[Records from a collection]
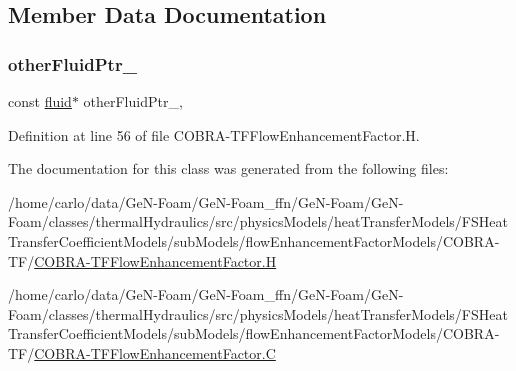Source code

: \subsection{Member Data Documentation}
\mbox{\label{classFoam_1_1flowEnhancementFactorModels_1_1COBRA__TF_a4615ddb7d592b36a28f7812ea1e824f7}} 
\subsubsection{\texorpdfstring{other\+Fluid\+Ptr\+\_\+}{otherFluidPtr\_}}
{\footnotesize\ttfamily const \hyperlink{classFoam_1_1fluid}{fluid}$\ast$ other\+Fluid\+Ptr\+\_\+\hspace{0.3cm}{\ttfamily [mutable]}, {\ttfamily [protected]}}



Definition at line 56 of file C\+O\+B\+R\+A-\/\+T\+F\+Flow\+Enhancement\+Factor.\+H.



The documentation for this class was generated from the following files\+:\begin{DoxyCompactItemize}
\item 
/home/carlo/data/\+Ge\+N-\/\+Foam/\+Ge\+N-\/\+Foam\+\_\+ffn/\+Ge\+N-\/\+Foam/\+Ge\+N-\/\+Foam/classes/thermal\+Hydraulics/src/physics\+Models/heat\+Transfer\+Models/\+F\+S\+Heat\+Transfer\+Coefficient\+Models/sub\+Models/flow\+Enhancement\+Factor\+Models/\+C\+O\+B\+R\+A-\/\+T\+F/\hyperlink{COBRA-TFFlowEnhancementFactor_8H}{C\+O\+B\+R\+A-\/\+T\+F\+Flow\+Enhancement\+Factor.\+H}\item 
/home/carlo/data/\+Ge\+N-\/\+Foam/\+Ge\+N-\/\+Foam\+\_\+ffn/\+Ge\+N-\/\+Foam/\+Ge\+N-\/\+Foam/classes/thermal\+Hydraulics/src/physics\+Models/heat\+Transfer\+Models/\+F\+S\+Heat\+Transfer\+Coefficient\+Models/sub\+Models/flow\+Enhancement\+Factor\+Models/\+C\+O\+B\+R\+A-\/\+T\+F/\hyperlink{COBRA-TFFlowEnhancementFactor_8C}{C\+O\+B\+R\+A-\/\+T\+F\+Flow\+Enhancement\+Factor.\+C}\end{DoxyCompactItemize}
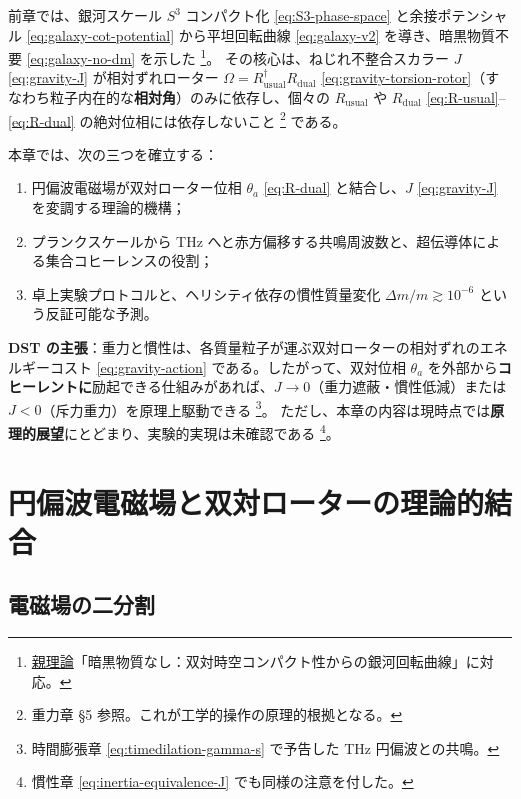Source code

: \documentclass[dvipdfmx,a4paper,oneside]{jsbook}
\numberwithin{equation}{chapter}
\begin{document}
前章では、銀河スケール \(S^3\) コンパクト化 \eqref{eq:S3-phase-space} と余接ポテンシャル \eqref{eq:galaxy-cot-potential} から平坦回転曲線 \eqref{eq:galaxy-v2} を導き、暗黒物質不要 \eqref{eq:galaxy-no-dm} を示した \footnote{\hyperref[sec:sister-manuscripts]{親理論}「暗黒物質なし：双対時空コンパクト性からの銀河回転曲線」に対応。}。
その核心は、ねじれ不整合スカラー \(J\) \eqref{eq:gravity-J} が相対ずれローター \(\Omega = R_{\mathrm{usual}}^\dagger R_{\mathrm{dual}}\) \eqref{eq:gravity-torsion-rotor}（すなわち粒子内在的な\textbf{相対角}）のみに依存し、個々の \(R_{\mathrm{usual}}\) や \(R_{\mathrm{dual}}\) \eqref{eq:R-usual}–\eqref{eq:R-dual} の絶対位相には依存しないこと \footnote{重力章 §5 参照。これが工学的操作の原理的根拠となる。} である。

本章では、次の三つを確立する：
\begin{enumerate}[leftmargin=2em]
  \item 円偏波電磁場が双対ローター位相 \(\theta_a\) \eqref{eq:R-dual} と結合し、\(J\) \eqref{eq:gravity-J} を変調する理論的機構；
  \item プランクスケールから THz へと赤方偏移する共鳴周波数と、超伝導体による集合コヒーレンスの役割；
  \item 卓上実験プロトコルと、ヘリシティ依存の慣性質量変化 \(\Delta m/m \gtrsim 10^{-6}\) という反証可能な予測。
\end{enumerate}

\textbf{DST の主張}：重力と慣性は、各質量粒子が運ぶ双対ローターの相対ずれのエネルギーコスト \eqref{eq:gravity-action} である。したがって、双対位相 \(\theta_a\) を外部から\textbf{コヒーレントに}励起できる仕組みがあれば、\(J \to 0\)（重力遮蔽・慣性低減）または \(J < 0\)（斥力重力）を原理上駆動できる \footnote{時間膨張章 \eqref{eq:timedilation-gamma-s} で予告した THz 円偏波との共鳴。}。
ただし、本章の内容は現時点では\textbf{原理的展望}にとどまり、実験的実現は未確認である \footnote{慣性章 \eqref{eq:inertia-equivalence-J} でも同様の注意を付した。}。

\section{円偏波電磁場と双対ローターの理論的結合}

\subsection{電磁場の二分割}
\end{document}
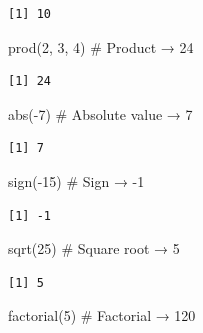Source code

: \documentclass[
  letterpaper,
  DIV=11,
  numbers=noendperiod]{scrreprt}
\newenvironment{Shaded}{\begin{snugshade}}{\end{snugshade}}
\newcommand{\CommentTok}[1]{\textcolor[rgb]{0.37,0.37,0.37}{#1}}
\newcommand{\DecValTok}[1]{\textcolor[rgb]{0.68,0.00,0.00}{#1}}
\newcommand{\FunctionTok}[1]{\textcolor[rgb]{0.28,0.35,0.67}{#1}}
\newcommand{\NormalTok}[1]{\textcolor[rgb]{0.00,0.23,0.31}{#1}}
\newcommand{\SpecialCharTok}[1]{\textcolor[rgb]{0.37,0.37,0.37}{#1}}
\begin{document}
\begin{verbatim}
[1] 10
\end{verbatim}

\begin{Shaded}
\begin{Highlighting}[]
\FunctionTok{prod}\NormalTok{(}\DecValTok{2}\NormalTok{, }\DecValTok{3}\NormalTok{, }\DecValTok{4}\NormalTok{)          }\CommentTok{\# Product → 24}
\end{Highlighting}
\end{Shaded}

\begin{verbatim}
[1] 24
\end{verbatim}

\begin{Shaded}
\begin{Highlighting}[]
\FunctionTok{abs}\NormalTok{(}\SpecialCharTok{{-}}\DecValTok{7}\NormalTok{)                }\CommentTok{\# Absolute value → 7}
\end{Highlighting}
\end{Shaded}

\begin{verbatim}
[1] 7
\end{verbatim}

\begin{Shaded}
\begin{Highlighting}[]
\FunctionTok{sign}\NormalTok{(}\SpecialCharTok{{-}}\DecValTok{15}\NormalTok{)              }\CommentTok{\# Sign → {-}1}
\end{Highlighting}
\end{Shaded}

\begin{verbatim}
[1] -1
\end{verbatim}

\begin{Shaded}
\begin{Highlighting}[]
\FunctionTok{sqrt}\NormalTok{(}\DecValTok{25}\NormalTok{)               }\CommentTok{\# Square root → 5}
\end{Highlighting}
\end{Shaded}

\begin{verbatim}
[1] 5
\end{verbatim}

\begin{Shaded}
\begin{Highlighting}[]
\FunctionTok{factorial}\NormalTok{(}\DecValTok{5}\NormalTok{)           }\CommentTok{\# Factorial → 120}
\end{Highlighting}
\end{Shaded}
\end{document}

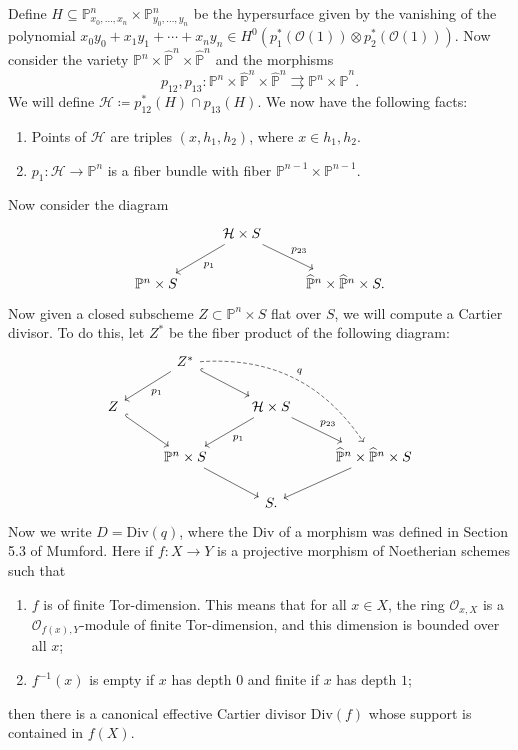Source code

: \documentclass[leqno, openany]{memoir}
\theoremstyle{definition}
\theoremstyle{remark}
\theoremstyle{plain}
\theoremstyle{definition}
\theoremstyle{remark}
\renewcommand{\P}{\mathbb{P}}
\newcommand{\mc}[1]{\mathcal{#1}}
\newcommand{\mr}[1]{\mathrm{#1}}
\newcommand{\wh}[1]{\widehat{#1}}
\begin{document}
Define $H \subseteq \P^n_{x_0, \ldots, x_n} \times \P^n_{y_0, \ldots, y_n}$ be
the hypersurface given by the vanishing of the polynomial $x_0 y_0 + x_1 y_1 +
\cdots + x_n y_n \in H^0(p_1^*(\mc{O}(1)) \otimes p_2^*(\mc{O}(1)))$. Now
consider the variety $\P^n \times \wh{\P}^n \times \wh{\P}^n$ and the morphisms
\[ p_{12}, p_{13} \colon \P^n \times \wh{\P}^n \times \wh{\P}^n
\rightrightarrows \P^n \times \wh{\P}^n. \] We will define $\mc{H} \coloneqq
p_{12}^*(H) \cap p_{13}(H)$. We now have the following facts: \begin{enumerate}
    \item Points of $\mc{H}$ are triples $(x, h_1, h_2)$, where $x \in h_1,
        h_2$.  \item $p_1 \colon \mc{H} \to \P^n$ is a fiber bundle with fiber
        $\P^{n-1} \times \P^{n-1}$.  \end{enumerate} Now consider the diagram
        \begin{equation*} \begin{tikzcd} & \mc{H} \times S \arrow{dl}{p_1}
        \arrow{dr}{p_{23}} \\ \P^n \times S & & \wh{\P}^n \times \wh{\P}^n
    \times S.  \end{tikzcd} \end{equation*} Now given a closed subscheme $Z
    \subset \P^n \times S$ flat over $S$, we will compute a Cartier divisor. To
    do this, let $Z^*$ be the fiber product of the following diagram:
    \begin{equation*} \begin{tikzcd} & Z^* \arrow{dl}{p_1}
        \arrow[hookrightarrow]{dr} \arrow[bend left=30,
        dashrightarrow]{ddrr}{q} \\ Z \arrow[hookrightarrow]{dr} & & \mc{H}
        \times S \arrow{dl}{p_1} \arrow{dr}{p_{23}} \\ & \P^n \times S
        \arrow{dr} & & \wh{\P}^n \times \wh{\P}^n \times S \arrow{dl} \\ & & S.
    \end{tikzcd} \end{equation*} Now we write $D = \mr{Div}(q)$, where the Div
    of a morphism was defined in Section 5.3 of Mumford. Here if $f \colon X
    \to Y$ is a projective morphism of Noetherian schemes such that
    \begin{enumerate} \item $f$ is of finite Tor-dimension. This means that for
        all $x \in X$, the ring $\mc{O}_{x,X}$ is a $\mc{O}_{f(x), Y}$-module
        of finite Tor-dimension, and this dimension is bounded over all $x$;
        \item $f^{-1}(x)$ is empty if $x$ has depth $0$ and finite if $x$ has
    depth $1$; \end{enumerate} then there is a canonical effective Cartier
    divisor $\mr{Div}(f)$ whose support is contained in $f(X)$.
\end{document}
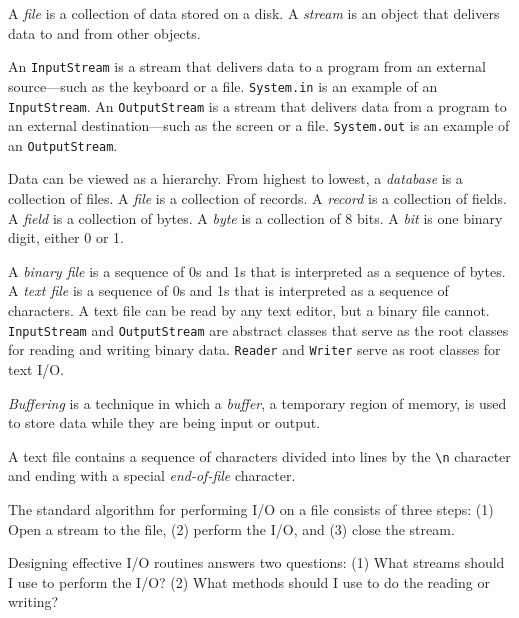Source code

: \begin{SMBLlarge}
\item  A {\it file} is a collection of data stored on a disk.
A {\it stream} is an object that delivers data to and from other
objects.  

\item An {\tt InputStream} is a stream that delivers data to a
program from an external source---such as the keyboard or a file.
{\tt System.in} is an example of an {\tt InputStream}. An
{\tt OutputStream} is a stream that delivers data from a program to an
external destination---such as the screen or a file.   {\tt System.out} is
an example of an {\tt OutputStream}.

\item  Data can be viewed as a hierarchy.  From highest to
lowest, a {\it database} is a collection of files.  A {\it file} is a
collection of records.  A {\it record} is a collection of fields.   A
{\it field} is a collection of bytes.  A {\it byte} is a collection of
8 bits.   A {\it bit} is one binary digit, either 0 or 1.

\item  A {\it binary file} is a sequence of 0s and 1s that
is interpreted as a sequence of bytes.  A {\it text file} is a sequence
of 0s and 1s that is interpreted as a sequence of characters.  A text
file can be read by any text editor, but a binary file cannot.
{\tt InputStream} and {\tt OutputStream} are abstract classes that
serve as the root classes for reading and writing binary data.   {\tt Reader}
and {\tt Writer} serve as root classes for text I/O.

\item  {\it Buffering} is a technique in which a {\it buffer}, a temporary
region of memory, is used to store data while they are being input or
output.

\item  A text file contains a sequence of characters divided into
lines by the \verb|\n| character and ending with a special
{\it end-of-file} character.

\item  The standard algorithm for performing I/O on a file consists
of three steps: (1) Open a stream to the file, (2) perform the
I/O, and (3) close the stream.


\item  Designing effective I/O routines answers
two questions: (1) What streams should I use to perform
the I/O? (2) What methods should I use to do the reading
or writing?


\end{SMBLlarge}
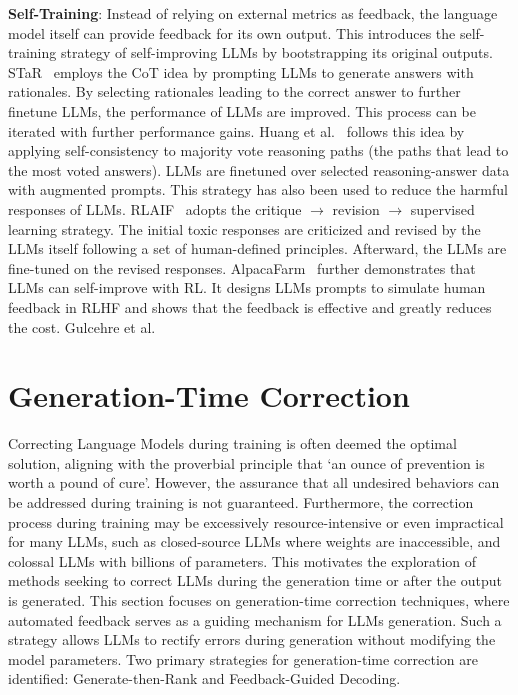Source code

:\documentclass[a4paper,oneside]{book}
\begin{document}
\textbf{Self-Training}: Instead of relying on external metrics as feedback, the language model itself can provide feedback for its own output. This introduces the self-training strategy of self-improving LLMs by bootstrapping its original outputs. STaR~\cite{zelikman2022star} employs the CoT idea by prompting LLMs to generate answers with rationales. By selecting rationales leading to the correct answer to further finetune LLMs, the performance of LLMs are improved. This process can be iterated with further performance gains. Huang et al.~\cite{huang2022large} follows this idea by applying self-consistency to majority vote reasoning paths (the paths that lead to the most voted answers). LLMs are finetuned over selected reasoning-answer data with augmented prompts. This strategy has also been used to reduce the harmful responses of LLMs. RLAIF~\cite{bai2022training} adopts the critique $\rightarrow$ revision $\rightarrow$ supervised learning strategy. The initial toxic responses are criticized and revised by the LLMs itself following a set of human-defined principles. Afterward, the LLMs are fine-tuned on the revised responses. AlpacaFarm~\cite{dubois2024alpacafarm} further demonstrates that LLMs can self-improve with RL. It designs LLMs prompts to simulate human feedback in RLHF and shows that the feedback is effective and greatly reduces the cost. Gulcehre et al.

\section{Generation-Time Correction}
Correcting Language Models during training is often deemed the optimal solution, aligning with the proverbial principle that `an ounce of prevention is worth a pound of cure'. However, the assurance that all undesired behaviors can be addressed during training is not guaranteed. Furthermore, the correction process during training may be excessively resource-intensive or even impractical for many LLMs, such as closed-source LLMs where weights are inaccessible, and colossal LLMs with billions of parameters. This motivates the exploration of methods seeking to correct LLMs during the generation time or after the output is generated. This section focuses on generation-time correction techniques, where automated feedback serves as a guiding mechanism for LLMs generation. Such a strategy allows LLMs to rectify errors during generation without modifying the model parameters. Two primary strategies for generation-time correction are identified: Generate-then-Rank and Feedback-Guided Decoding.
\end{document}
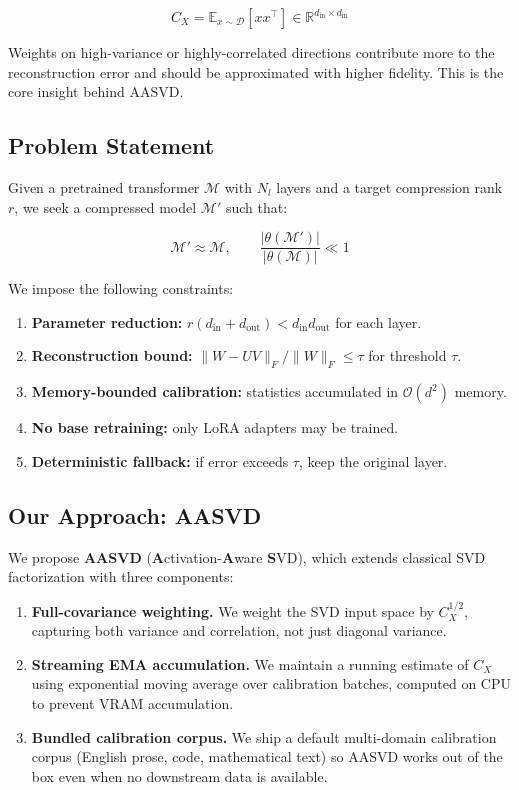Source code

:\[
C_X = \mathbb{E}_{x \sim \mathcal{D}}\!\left[x x^\top\right] \in \mathbb{R}^{d_\text{in} \times d_\text{in}}
\tag{1.1}
\]

Weights on high-variance or highly-correlated directions contribute more 
to the reconstruction error and should be approximated with higher fidelity. 
This is the core insight behind AASVD.

\subsection{Problem Statement}

Given a pretrained transformer $\mathcal{M}$ with $N_l$ layers and a target 
compression rank $r$, we seek a compressed model $\mathcal{M}'$ such that:

\[
\mathcal{M}' \approx \mathcal{M}, \qquad
\frac{|\theta(\mathcal{M}')|}{|\theta(\mathcal{M})|} \ll 1
\tag{1.2}
\]

We impose the following constraints:

\begin{enumerate}
\item \textbf{Parameter reduction:} $r(d_\text{in} + d_\text{out}) < d_\text{in} d_\text{out}$ for each layer.
\item \textbf{Reconstruction bound:} $\|W - UV\|_F / \|W\|_F \leq \tau$ for threshold $\tau$.
\item \textbf{Memory-bounded calibration:} statistics accumulated in $\mathcal{O}(d^2)$ memory.
\item \textbf{No base retraining:} only LoRA adapters may be trained.
\item \textbf{Deterministic fallback:} if error exceeds $\tau$, keep the original layer.

\end{enumerate}
\subsection{Our Approach: AASVD}

We propose \textbf{AASVD} (\textbf{A}ctivation-\textbf{A}ware \textbf{S}VD), which extends classical 
SVD factorization with three components:

\begin{enumerate}
\item \textbf{Full-covariance weighting.} We weight the SVD input space by
  $C_X^{1/2}$, capturing both variance and correlation, not just diagonal
  variance.

\item \textbf{Streaming EMA accumulation.} We maintain a running estimate of $C_X$
  using exponential moving average over calibration batches, computed
  on CPU to prevent VRAM accumulation.

\item \textbf{Bundled calibration corpus.} We ship a default multi-domain calibration
  corpus (English prose, code, mathematical text) so AASVD works out of the
  box even when no downstream data is available.

\end{enumerate}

The problem:
What is the number of lines in the data that include "root"? Answer with that number alone.

Written response:
3